ラグビーセミナーコラム1 世界ランク1位の常連だったアイルランドの心を完全に折って勝利した日本代表

この投稿は、2019年9月28日に和佐木坂サロン内で公開された木坂さんの投稿です。

こんばんは、木坂です。

はじめての投稿になりますので果たして本当に投稿できるのか不安を抱えながらになりますが、ワールドカップが開催されている今を逃したら一体いつ投稿するのか、という切迫した思いを同時に抱えつつこの文章を書いております。

実は、今回、全く違う記事を投稿する予定で下書きも終わっていたのですが、本日我が日本で大変な事件が起こってしまったので急遽記事を差し替えて投稿します。

日本がアイルランドに勝利。

この意味と衝撃は、とてもではないけれど書ききれません。

4年前、突然南アフリカに勝利した。

世界中が驚き、ラグビーを越えてスポーツ史上最大の番狂わせ、と呼ばれました。

もちろん、その時のインパクトには、今回の勝利は及ばないのですが、しかしながら内容的には4年前を上回る衝撃が、個人的にはあります。

まず、4年前は、完全に日本を舐めてかかってきた南アに勝利した、ということ。

今回は完全にマークされた状態で勝利した、ということ。

ついこの間まで世界ランク1位の常連だったアイルランドの心を完全に折る形で勝利したこと。

アイルランドのような強豪国、伝統国に「勝つことをあきらめさせる」というのは、僕に公務員を全うさせることより難しいことなのです。

そして、これはテクニカルな話になりますが、この試合を通して日本のディフェンスのシステムは全く崩されなかった。

ラグビーというのは、実はディフェンスのゲームです。

ディフェンスがよいチームが強いチームであり、ディフェンスが強いチームが勝っていくゲームなのです。

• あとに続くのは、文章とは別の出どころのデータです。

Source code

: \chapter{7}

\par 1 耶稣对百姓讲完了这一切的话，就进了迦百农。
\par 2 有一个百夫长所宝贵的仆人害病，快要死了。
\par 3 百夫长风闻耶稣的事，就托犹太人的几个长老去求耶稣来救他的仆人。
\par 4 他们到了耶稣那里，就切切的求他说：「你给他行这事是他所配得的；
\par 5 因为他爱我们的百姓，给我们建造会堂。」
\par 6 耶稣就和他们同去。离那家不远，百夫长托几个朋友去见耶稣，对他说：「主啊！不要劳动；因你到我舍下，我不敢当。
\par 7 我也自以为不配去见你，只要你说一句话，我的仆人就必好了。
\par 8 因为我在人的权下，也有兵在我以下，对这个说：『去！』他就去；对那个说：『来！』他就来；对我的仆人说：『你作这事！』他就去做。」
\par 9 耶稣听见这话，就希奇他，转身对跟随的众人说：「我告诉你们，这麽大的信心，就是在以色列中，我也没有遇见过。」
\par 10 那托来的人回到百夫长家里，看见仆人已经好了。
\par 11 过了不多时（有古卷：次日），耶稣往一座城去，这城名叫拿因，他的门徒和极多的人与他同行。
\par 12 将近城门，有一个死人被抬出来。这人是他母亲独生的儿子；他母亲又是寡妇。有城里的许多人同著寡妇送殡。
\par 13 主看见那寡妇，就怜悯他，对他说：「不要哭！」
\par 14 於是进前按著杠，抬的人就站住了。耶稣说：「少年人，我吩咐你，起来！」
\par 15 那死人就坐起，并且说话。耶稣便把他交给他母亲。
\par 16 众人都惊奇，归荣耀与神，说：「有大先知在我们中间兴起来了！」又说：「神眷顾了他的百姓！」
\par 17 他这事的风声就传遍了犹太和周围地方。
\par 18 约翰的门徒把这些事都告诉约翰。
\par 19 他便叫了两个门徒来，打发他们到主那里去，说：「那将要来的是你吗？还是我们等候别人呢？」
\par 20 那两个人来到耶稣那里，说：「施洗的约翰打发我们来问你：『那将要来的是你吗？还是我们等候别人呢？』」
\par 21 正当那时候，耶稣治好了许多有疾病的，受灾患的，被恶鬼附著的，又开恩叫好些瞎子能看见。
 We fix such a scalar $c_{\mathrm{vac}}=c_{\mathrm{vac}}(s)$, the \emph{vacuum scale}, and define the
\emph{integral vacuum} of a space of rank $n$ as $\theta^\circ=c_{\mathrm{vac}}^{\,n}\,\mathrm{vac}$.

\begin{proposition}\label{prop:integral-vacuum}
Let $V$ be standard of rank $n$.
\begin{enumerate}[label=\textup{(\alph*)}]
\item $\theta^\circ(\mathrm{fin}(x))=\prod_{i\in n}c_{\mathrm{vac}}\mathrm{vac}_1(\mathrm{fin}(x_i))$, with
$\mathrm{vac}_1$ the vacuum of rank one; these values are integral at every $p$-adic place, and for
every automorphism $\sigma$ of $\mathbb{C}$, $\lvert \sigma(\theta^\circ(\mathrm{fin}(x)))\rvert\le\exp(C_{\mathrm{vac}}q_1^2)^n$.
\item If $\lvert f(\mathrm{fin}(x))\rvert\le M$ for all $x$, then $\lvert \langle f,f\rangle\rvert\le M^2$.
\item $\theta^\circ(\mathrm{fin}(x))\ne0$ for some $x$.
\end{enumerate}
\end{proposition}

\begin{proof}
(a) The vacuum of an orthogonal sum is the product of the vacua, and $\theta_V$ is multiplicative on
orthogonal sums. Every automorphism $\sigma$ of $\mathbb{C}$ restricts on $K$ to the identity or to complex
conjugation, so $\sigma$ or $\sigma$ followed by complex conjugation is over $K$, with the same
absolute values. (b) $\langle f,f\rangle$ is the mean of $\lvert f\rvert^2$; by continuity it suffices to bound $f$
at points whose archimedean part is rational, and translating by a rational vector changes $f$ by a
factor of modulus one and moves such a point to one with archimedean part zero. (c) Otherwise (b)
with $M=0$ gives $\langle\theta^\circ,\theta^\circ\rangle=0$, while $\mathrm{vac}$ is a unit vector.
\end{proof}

そしてディフェンス、というのはつまるところフォワード(背番号1~8の皆さん)の力によるところが大きい。

だから昔からラグビーは

「勝敗フォワード、点差はバックス」

と言われるわけです。

日本のフォワードというのは、世界的に見てもサイズが小さく、絶対的にパワー負けしています。

対してアイルランドのフォワードは、南アと並んで世界最大にして最強と言われていました。

スクワットを、300キロ担いでやるような人がいるチームですから。

そのアイルランドフォワードに対して何もさせなかった、というのはラグビー的な観点から言うととんでもないことなのです。

「自分たちより小さな相手に対して何もできない」

という状態が何十分も続くと、いかにアイルランドの精鋭たちと言えど、心に迷い、焦り、恐れなどが生じてきます。

徐々に自分を見失い、自分たちが積み上げてきたものを信じられなくなってくる。

その状態に早く相手を持っていった方が「流れをつかむ」ことになり、最終的に勝つわけですが、アイルランドが後半無得点に終わっていることからもわかるように、今回は日本がそれを達成したのでした。

アイルランドが初戦スコットランド相手にやったことを、そのまま今回は日本がアイルランドにやった形になります。

おそらく、前半35分のスクラム。

ここがアイルランドフォワードの心を確かに折った瞬間だったのではないかなあと、フォワード出身の僕は思います。

4年前の南ア戦よりも、ラグビーとして、素晴らしい試合だったと思います。

全てのラグビーをやっている人が教材にできる試合でした。

これを機に、(ラグビー関係の投稿を)継続していこうと思います。